**Exercise directions**
Filter this data down to the lines that hold "gmail", and copy them.

Information supplied Block Start

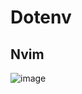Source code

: # Dotenv

## Nvim
![image](https://user-images.githubusercontent.com/2198233/127885846-ec09d621-4d4f-4dec-81cf-8434c3d9cae0.png)


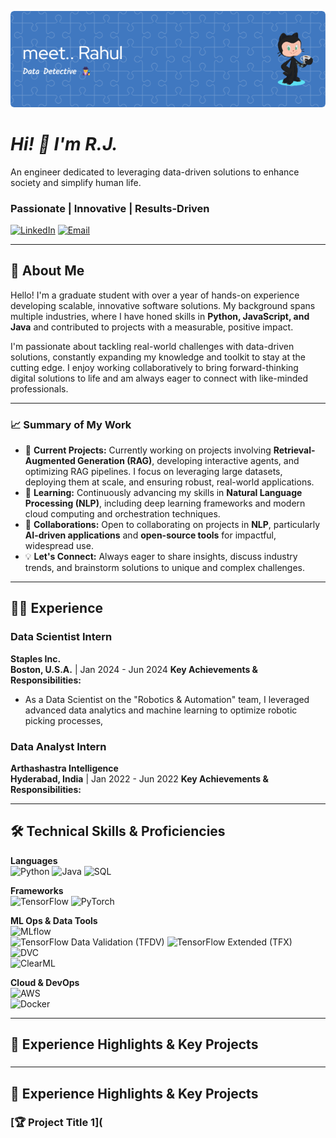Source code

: ![](https://raw.githubusercontent.com/jrspatel/jrspatel/main/github-header-image.png)

# ***Hi! 👋 I'm R.J.***  
An engineer dedicated to leveraging data-driven solutions to enhance society and simplify human life.

### Passionate | Innovative | Results-Driven

[![LinkedIn](https://img.shields.io/badge/LinkedIn-Connect-blue?style=flat&logo=linkedin)](https://www.linkedin.com/in/your-profile)
[![Email](https://img.shields.io/badge/Email-Contact-red?style=flat&logo=gmail)](mailto:your.email@example.com)

---

## 🚀 About Me

Hello! I'm a graduate student with over a year of hands-on experience developing scalable, innovative software solutions. My background spans multiple industries, where I have honed skills in **Python, JavaScript, and Java** and contributed to projects with a measurable, positive impact.

I'm passionate about tackling real-world challenges with data-driven solutions, constantly expanding my knowledge and toolkit to stay at the cutting edge. I enjoy working collaboratively to bring forward-thinking digital solutions to life and am always eager to connect with like-minded professionals.

---

### 📈 Summary of My Work

- 🔭 **Current Projects:** Currently working on projects involving **Retrieval-Augmented Generation (RAG)**, developing interactive agents, and optimizing RAG pipelines. I focus on leveraging large datasets, deploying them at scale, and ensuring robust, real-world applications.
- 🌱 **Learning:** Continuously advancing my skills in **Natural Language Processing (NLP)**, including deep learning frameworks and modern cloud computing and orchestration techniques.
- 🤝 **Collaborations:** Open to collaborating on projects in **NLP**, particularly **AI-driven applications** and **open-source tools** for impactful, widespread use.
- 💡 **Let's Connect:** Always eager to share insights, discuss industry trends, and brainstorm solutions to unique and complex challenges.

---
## 🧑‍💼 Experience

### Data Scientist Intern
**Staples Inc.**  
**Boston, U.S.A.** | Jan 2024 - Jun 2024
**Key Achievements & Responsibilities:**
- As a Data Scientist on the "Robotics & Automation" team, I leveraged advanced data analytics and machine learning to optimize robotic picking processes, 

### Data Analyst Intern 
**Arthashastra Intelligence**  
**Hyderabad, India** | Jan 2022 - Jun 2022
**Key Achievements & Responsibilities:**


---

## 🛠️ Technical Skills & Proficiencies

**Languages**  
![Python](https://img.shields.io/badge/Python-3670A0?style=flat&logo=python&logoColor=ffdd54) 
![Java](https://img.shields.io/badge/Java-007396?style=flat&logo=java&logoColor=white) 
![SQL](https://img.shields.io/badge/SQL-4479A1?style=flat&logo=mysql&logoColor=white)

**Frameworks**  
![TensorFlow](https://img.shields.io/badge/TensorFlow-FF6F00?style=flat&logo=tensorflow&logoColor=white)
![PyTorch](https://img.shields.io/badge/PyTorch-EE4C2C?style=flat&logo=pytorch&logoColor=white)

**ML Ops & Data Tools**  
![MLflow](https://img.shields.io/badge/MLflow-0194E2?style=flat&logo=mlflow&logoColor=white)  
![TensorFlow Data Validation (TFDV)](https://img.shields.io/badge/TFDV-FF6F00?style=flat&logo=tensorflow&logoColor=white)
![TensorFlow Extended (TFX)](https://img.shields.io/badge/TFX-FF6F00?style=flat&logo=tensorflow&logoColor=white)  
![DVC](https://img.shields.io/badge/DVC-945DD6?style=flat&logo=data-version-control&logoColor=white)  
![ClearML](https://img.shields.io/badge/ClearML-0D5AFF?style=flat&logo=clearml&logoColor=white)

**Cloud & DevOps**  
![AWS](https://img.shields.io/badge/AWS-FF9900?style=flat&logo=amazonaws&logoColor=white)  
![Docker](https://img.shields.io/badge/Docker-2496ED?style=flat&logo=docker&logoColor=white)  

---

## 📂 Experience Highlights & Key Projects

###

---

## 📂 Experience Highlights & Key Projects

### [🏆 Project Title 1](
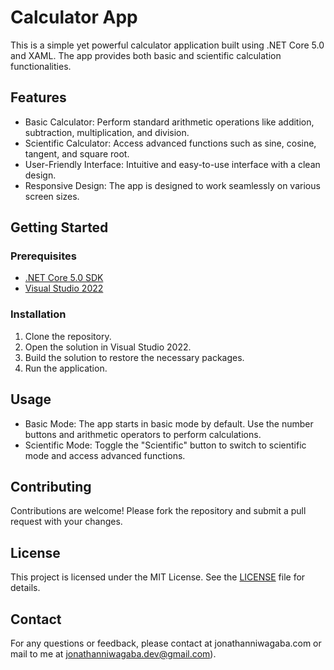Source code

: # Calculator App

This is a simple yet powerful calculator application built using .NET Core 5.0 and XAML. The app provides both basic and scientific calculation functionalities.

## Features

- Basic Calculator: Perform standard arithmetic operations like addition, subtraction, multiplication, and division.
- Scientific Calculator: Access advanced functions such as sine, cosine, tangent, and square root.
- User-Friendly Interface: Intuitive and easy-to-use interface with a clean design.
- Responsive Design: The app is designed to work seamlessly on various screen sizes.


## Getting Started

### Prerequisites

- [.NET Core 5.0 SDK](https://dotnet.microsoft.com/download/dotnet/5.0)
- [Visual Studio 2022](https://visualstudio.microsoft.com/vs/)

### Installation

1. Clone the repository.
2.  Open the solution in Visual Studio 2022.
3. Build the solution to restore the necessary packages.
4. Run the application.

## Usage

- Basic Mode: The app starts in basic mode by default. Use the number buttons and arithmetic operators to perform calculations.
- Scientific Mode: Toggle the "Scientific" button to switch to scientific mode and access advanced functions.

## Contributing

Contributions are welcome! Please fork the repository and submit a pull request with your changes.

## License

This project is licensed under the MIT License. See the [LICENSE](LICENSE) file for details.

## Contact

For any questions or feedback, please contact  at jonathanniwagaba.com or mail to me at jonathanniwagaba.dev@gmail.com).
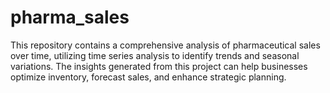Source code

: # pharma_sales
This repository contains a comprehensive analysis of pharmaceutical sales over time, utilizing time series analysis to identify trends and seasonal variations. The insights generated from this project can help businesses optimize inventory, forecast sales, and enhance strategic planning.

Information supplied Block End

**Result**
[![Email](https://img.shields.io/badge/Email-Contact-red?style=flat&logo=gmail)](mailto:your.email@example.com)
For any questions or feedback, please contact  at jonathanniwagaba.com or mail to me at jonathanniwagaba.dev@gmail.com).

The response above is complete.